Task to complete — Only one span of the listing below is wanted: the lines from the one with "not possible since" through the one with "For the correctness", reproduced exactly, both ends kept.

Data shown —
──────────
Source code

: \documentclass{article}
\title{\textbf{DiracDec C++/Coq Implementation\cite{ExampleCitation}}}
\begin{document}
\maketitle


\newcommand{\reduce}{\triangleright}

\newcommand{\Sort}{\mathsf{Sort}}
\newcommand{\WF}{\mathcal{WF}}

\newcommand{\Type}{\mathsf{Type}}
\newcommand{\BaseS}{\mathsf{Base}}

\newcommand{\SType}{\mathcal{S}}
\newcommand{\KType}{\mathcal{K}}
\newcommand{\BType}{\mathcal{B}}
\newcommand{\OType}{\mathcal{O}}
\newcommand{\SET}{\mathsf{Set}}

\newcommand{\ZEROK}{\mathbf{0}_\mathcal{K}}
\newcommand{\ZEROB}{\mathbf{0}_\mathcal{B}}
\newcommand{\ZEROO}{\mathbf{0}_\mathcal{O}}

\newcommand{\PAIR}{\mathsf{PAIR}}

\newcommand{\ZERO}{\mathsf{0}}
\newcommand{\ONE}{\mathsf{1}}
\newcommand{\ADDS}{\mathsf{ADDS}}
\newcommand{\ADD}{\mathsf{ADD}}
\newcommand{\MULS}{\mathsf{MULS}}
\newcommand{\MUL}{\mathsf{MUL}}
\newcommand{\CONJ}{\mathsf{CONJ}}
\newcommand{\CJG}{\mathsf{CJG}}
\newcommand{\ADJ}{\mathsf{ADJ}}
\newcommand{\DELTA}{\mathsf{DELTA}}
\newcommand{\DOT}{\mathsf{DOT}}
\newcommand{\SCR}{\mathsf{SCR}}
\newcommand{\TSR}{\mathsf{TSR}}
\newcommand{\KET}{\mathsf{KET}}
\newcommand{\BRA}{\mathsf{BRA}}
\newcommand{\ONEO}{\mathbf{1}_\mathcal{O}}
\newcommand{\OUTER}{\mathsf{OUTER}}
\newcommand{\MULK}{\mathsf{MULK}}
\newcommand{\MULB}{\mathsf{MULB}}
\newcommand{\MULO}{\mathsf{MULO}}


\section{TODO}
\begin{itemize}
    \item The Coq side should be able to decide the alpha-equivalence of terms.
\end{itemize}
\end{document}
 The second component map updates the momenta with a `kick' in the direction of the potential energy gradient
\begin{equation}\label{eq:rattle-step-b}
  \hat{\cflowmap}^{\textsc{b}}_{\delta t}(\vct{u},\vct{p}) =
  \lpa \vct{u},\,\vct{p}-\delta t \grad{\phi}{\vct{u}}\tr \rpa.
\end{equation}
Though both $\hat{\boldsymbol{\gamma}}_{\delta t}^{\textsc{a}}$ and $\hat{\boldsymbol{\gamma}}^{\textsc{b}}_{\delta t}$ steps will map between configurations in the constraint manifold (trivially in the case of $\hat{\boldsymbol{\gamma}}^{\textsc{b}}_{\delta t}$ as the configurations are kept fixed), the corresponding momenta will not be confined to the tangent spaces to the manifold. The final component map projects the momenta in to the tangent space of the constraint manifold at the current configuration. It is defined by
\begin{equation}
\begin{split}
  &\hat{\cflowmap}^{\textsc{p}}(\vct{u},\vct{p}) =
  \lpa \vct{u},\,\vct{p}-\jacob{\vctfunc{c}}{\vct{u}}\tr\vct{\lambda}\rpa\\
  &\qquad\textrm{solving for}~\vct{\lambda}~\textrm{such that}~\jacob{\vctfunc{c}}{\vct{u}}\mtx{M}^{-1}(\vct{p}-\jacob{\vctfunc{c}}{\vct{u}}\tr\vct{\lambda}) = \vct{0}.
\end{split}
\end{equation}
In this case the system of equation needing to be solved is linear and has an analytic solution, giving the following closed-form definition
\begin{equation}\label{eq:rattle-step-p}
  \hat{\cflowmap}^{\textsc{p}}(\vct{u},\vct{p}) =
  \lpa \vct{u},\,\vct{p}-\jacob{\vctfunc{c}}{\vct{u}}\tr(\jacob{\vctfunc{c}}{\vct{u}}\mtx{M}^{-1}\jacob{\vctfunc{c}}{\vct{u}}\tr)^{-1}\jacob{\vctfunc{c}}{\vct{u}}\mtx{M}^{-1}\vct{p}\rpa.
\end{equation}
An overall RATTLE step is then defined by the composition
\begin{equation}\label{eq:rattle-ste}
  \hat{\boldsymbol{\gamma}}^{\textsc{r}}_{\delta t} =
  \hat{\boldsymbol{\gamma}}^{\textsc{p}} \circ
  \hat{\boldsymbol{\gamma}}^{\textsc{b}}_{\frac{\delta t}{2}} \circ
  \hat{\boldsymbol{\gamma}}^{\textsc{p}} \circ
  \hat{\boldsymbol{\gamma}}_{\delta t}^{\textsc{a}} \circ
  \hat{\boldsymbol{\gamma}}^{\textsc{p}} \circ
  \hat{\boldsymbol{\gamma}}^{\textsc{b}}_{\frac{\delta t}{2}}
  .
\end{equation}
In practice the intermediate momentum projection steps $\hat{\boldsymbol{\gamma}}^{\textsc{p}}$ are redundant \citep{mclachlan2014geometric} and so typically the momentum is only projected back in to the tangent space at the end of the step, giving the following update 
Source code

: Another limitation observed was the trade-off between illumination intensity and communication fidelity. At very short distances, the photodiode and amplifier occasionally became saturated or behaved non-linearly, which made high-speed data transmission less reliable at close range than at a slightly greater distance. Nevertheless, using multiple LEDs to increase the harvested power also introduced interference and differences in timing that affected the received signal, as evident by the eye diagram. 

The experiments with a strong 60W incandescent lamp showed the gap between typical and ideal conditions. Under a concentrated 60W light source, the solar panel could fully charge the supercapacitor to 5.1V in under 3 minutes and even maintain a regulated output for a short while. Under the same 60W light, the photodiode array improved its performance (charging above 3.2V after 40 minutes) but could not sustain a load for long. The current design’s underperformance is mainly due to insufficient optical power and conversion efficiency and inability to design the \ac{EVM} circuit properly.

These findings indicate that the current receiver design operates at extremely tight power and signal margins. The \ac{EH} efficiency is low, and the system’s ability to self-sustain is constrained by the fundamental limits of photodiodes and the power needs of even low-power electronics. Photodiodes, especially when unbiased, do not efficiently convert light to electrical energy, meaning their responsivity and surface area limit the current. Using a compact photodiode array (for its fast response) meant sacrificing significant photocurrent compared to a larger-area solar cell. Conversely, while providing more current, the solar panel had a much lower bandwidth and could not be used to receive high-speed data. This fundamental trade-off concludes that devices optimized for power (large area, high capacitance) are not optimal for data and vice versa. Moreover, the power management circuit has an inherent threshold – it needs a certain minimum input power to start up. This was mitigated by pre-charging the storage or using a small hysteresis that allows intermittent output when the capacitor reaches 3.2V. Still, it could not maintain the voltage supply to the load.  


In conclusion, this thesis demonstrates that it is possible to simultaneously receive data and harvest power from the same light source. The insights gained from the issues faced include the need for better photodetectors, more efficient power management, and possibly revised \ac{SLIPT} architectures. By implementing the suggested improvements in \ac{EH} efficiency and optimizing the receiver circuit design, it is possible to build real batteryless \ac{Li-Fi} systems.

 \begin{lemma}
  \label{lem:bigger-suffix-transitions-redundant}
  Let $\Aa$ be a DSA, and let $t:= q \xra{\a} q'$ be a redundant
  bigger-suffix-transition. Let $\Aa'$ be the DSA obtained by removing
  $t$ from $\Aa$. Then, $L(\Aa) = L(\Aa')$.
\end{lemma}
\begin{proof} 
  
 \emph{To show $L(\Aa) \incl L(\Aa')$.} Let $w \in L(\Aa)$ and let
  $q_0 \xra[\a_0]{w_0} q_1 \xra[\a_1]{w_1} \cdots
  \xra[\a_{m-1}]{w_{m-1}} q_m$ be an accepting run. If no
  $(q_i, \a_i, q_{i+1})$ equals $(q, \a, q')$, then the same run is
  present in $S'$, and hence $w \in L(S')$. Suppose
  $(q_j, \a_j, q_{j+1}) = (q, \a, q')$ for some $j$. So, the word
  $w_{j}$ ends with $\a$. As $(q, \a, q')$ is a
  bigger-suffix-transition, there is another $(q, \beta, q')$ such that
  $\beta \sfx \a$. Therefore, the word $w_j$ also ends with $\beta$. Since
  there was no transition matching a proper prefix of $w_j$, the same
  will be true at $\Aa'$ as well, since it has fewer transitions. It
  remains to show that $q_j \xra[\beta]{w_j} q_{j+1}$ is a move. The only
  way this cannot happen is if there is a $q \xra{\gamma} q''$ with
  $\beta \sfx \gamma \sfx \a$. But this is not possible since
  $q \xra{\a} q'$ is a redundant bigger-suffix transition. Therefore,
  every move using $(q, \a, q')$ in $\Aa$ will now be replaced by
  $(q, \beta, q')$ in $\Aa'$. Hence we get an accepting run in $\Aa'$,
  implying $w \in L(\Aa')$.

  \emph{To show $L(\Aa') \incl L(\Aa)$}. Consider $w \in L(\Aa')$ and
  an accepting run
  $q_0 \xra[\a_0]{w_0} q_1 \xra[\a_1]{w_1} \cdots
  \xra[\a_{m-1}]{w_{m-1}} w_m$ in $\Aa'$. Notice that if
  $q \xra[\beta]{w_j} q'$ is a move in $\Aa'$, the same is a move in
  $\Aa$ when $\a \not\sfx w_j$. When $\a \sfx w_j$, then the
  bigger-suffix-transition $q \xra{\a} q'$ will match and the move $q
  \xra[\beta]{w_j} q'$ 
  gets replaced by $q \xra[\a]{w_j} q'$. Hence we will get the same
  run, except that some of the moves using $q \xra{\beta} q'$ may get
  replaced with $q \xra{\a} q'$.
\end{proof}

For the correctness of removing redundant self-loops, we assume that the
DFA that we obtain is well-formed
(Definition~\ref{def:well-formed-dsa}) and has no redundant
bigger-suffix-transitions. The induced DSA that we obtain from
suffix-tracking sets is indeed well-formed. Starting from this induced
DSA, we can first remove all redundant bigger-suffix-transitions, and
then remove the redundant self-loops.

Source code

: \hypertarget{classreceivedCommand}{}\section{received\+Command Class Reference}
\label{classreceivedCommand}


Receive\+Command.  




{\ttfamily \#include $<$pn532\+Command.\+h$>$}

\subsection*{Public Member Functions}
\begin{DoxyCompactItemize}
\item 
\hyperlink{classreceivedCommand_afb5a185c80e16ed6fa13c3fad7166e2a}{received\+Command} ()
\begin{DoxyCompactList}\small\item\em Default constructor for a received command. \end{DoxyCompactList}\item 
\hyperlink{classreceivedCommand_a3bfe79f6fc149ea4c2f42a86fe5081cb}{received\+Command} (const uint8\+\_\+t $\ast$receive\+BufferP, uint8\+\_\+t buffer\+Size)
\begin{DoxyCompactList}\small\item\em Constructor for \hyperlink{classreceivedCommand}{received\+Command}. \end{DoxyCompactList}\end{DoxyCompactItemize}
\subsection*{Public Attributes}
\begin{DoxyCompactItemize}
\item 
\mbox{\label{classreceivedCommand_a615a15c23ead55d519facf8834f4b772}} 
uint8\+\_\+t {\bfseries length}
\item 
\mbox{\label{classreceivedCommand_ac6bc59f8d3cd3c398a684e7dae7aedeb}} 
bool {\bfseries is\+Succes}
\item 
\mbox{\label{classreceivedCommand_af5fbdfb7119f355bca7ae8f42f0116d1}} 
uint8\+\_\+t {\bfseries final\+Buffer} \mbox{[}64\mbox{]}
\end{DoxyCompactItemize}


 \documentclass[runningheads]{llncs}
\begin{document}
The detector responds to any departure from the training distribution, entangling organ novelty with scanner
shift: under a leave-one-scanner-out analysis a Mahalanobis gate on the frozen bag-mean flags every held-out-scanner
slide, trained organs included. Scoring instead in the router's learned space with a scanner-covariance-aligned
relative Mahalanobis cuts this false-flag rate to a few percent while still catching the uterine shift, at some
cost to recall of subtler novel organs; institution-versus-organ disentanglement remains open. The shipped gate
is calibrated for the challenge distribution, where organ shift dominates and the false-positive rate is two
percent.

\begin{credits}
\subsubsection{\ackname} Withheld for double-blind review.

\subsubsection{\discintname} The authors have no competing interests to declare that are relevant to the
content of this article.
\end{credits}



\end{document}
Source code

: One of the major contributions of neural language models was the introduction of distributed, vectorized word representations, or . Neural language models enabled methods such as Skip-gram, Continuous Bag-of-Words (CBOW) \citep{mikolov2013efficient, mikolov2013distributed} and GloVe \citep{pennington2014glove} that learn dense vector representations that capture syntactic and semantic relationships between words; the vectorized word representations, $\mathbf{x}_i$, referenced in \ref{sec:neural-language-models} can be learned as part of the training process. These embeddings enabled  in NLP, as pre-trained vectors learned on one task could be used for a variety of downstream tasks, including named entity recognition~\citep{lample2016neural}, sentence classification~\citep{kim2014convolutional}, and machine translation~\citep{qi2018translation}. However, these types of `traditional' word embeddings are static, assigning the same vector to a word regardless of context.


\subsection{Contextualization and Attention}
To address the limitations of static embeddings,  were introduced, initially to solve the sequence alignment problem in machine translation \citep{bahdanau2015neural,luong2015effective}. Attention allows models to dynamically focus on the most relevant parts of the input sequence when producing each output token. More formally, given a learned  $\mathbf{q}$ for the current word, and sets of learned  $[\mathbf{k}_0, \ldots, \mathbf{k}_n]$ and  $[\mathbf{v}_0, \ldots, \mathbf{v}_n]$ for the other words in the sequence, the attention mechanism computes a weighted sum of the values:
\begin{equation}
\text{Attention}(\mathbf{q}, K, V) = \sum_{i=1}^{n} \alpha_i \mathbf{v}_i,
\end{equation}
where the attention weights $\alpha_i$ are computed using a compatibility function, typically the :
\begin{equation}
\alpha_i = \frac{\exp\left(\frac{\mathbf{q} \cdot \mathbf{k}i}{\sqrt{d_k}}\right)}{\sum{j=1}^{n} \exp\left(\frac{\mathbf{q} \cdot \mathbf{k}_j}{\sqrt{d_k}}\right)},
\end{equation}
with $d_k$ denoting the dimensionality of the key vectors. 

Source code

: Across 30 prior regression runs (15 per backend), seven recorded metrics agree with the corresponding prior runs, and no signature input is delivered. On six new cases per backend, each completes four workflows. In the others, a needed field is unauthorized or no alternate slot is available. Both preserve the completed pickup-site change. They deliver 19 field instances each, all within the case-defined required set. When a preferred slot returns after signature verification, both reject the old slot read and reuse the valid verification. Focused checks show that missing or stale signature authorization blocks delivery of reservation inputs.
──────────
Result —
  $\beta \sfx \gamma \sfx \a$. But this is not possible since
  $q \xra{\a} q'$ is a redundant bigger-suffix transition. Therefore,
  every move using $(q, \a, q')$ in $\Aa$ will now be replaced by
  $(q, \beta, q')$ in $\Aa'$. Hence we get an accepting run in $\Aa'$,
  implying $w \in L(\Aa')$.

  \emph{To show $L(\Aa') \incl L(\Aa)$}. Consider $w \in L(\Aa')$ and
  an accepting run
  $q_0 \xra[\a_0]{w_0} q_1 \xra[\a_1]{w_1} \cdots
  \xra[\a_{m-1}]{w_{m-1}} w_m$ in $\Aa'$. Notice that if
  $q \xra[\beta]{w_j} q'$ is a move in $\Aa'$, the same is a move in
  $\Aa$ when $\a \not\sfx w_j$. When $\a \sfx w_j$, then the
  bigger-suffix-transition $q \xra{\a} q'$ will match and the move $q
  \xra[\beta]{w_j} q'$ 
  gets replaced by $q \xra[\a]{w_j} q'$. Hence we will get the same
  run, except that some of the moves using $q \xra{\beta} q'$ may get
  replaced with $q \xra{\a} q'$.
\end{proof}

For the correctness of removing redundant self-loops, we assume that the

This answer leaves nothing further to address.